Source records

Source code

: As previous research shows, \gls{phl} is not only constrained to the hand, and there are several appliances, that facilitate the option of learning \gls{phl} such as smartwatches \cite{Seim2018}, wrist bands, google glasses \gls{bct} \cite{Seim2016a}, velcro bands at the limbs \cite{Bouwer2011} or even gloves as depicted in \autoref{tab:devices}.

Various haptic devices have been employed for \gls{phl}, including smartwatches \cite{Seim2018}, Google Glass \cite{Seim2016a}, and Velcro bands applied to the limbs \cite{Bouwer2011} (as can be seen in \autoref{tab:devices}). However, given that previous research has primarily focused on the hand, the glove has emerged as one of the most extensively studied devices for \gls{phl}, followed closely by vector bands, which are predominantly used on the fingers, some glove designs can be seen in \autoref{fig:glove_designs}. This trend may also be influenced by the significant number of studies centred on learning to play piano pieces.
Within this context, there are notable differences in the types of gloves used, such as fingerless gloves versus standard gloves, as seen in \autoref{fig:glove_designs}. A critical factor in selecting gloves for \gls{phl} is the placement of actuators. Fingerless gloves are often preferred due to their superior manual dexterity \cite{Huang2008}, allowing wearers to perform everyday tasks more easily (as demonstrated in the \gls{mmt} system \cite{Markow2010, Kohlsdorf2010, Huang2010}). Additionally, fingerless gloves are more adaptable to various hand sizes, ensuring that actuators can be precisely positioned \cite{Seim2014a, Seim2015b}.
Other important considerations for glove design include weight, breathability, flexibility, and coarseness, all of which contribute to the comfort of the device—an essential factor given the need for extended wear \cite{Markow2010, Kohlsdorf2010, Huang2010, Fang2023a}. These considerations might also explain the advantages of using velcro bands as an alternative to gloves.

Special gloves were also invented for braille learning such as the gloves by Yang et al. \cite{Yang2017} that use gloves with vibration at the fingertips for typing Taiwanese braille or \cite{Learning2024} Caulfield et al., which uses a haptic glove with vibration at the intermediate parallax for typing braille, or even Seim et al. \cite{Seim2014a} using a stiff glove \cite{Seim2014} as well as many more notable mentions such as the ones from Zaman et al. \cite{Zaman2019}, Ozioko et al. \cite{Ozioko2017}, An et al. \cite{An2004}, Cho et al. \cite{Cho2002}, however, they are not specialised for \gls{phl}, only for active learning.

--

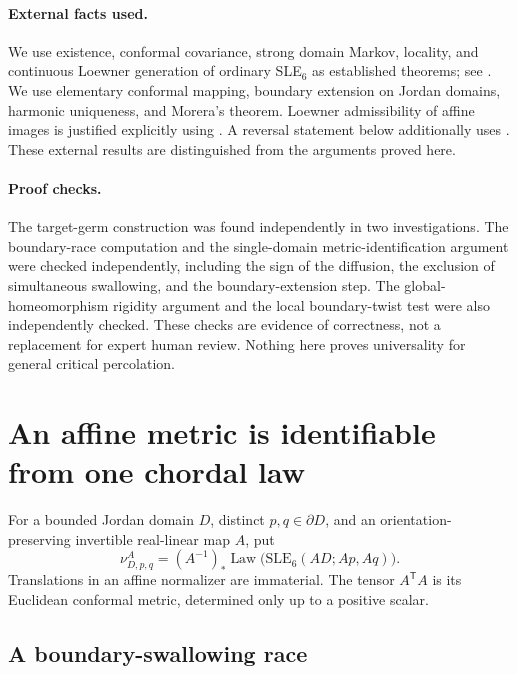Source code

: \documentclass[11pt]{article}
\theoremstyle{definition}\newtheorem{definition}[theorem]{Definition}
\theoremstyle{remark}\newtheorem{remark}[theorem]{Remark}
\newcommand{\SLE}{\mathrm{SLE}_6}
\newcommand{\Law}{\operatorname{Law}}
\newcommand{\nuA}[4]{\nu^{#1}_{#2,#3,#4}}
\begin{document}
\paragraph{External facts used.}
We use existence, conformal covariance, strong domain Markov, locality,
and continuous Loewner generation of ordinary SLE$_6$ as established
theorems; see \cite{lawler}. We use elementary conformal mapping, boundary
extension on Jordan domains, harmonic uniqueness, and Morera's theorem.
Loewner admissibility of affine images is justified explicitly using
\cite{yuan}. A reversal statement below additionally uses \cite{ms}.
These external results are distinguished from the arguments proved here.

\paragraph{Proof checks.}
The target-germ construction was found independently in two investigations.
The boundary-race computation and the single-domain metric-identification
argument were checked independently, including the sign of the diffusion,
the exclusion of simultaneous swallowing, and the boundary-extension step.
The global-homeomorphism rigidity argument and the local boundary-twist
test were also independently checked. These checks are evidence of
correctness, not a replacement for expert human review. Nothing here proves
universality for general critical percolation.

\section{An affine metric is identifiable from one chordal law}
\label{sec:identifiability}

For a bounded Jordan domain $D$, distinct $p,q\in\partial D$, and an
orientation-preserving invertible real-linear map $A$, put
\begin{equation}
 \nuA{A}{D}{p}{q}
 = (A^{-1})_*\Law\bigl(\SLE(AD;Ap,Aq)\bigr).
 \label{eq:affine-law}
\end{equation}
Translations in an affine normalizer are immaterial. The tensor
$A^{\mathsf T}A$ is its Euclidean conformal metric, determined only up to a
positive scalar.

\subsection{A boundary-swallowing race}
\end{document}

**Work instructions:** The expected answer is every line above in which the word "extension" appears.

**Solution to this task:**
extension on Jordan domains, harmonic uniqueness, and Morera's theorem.
the exclusion of simultaneous swallowing, and the boundary-extension step.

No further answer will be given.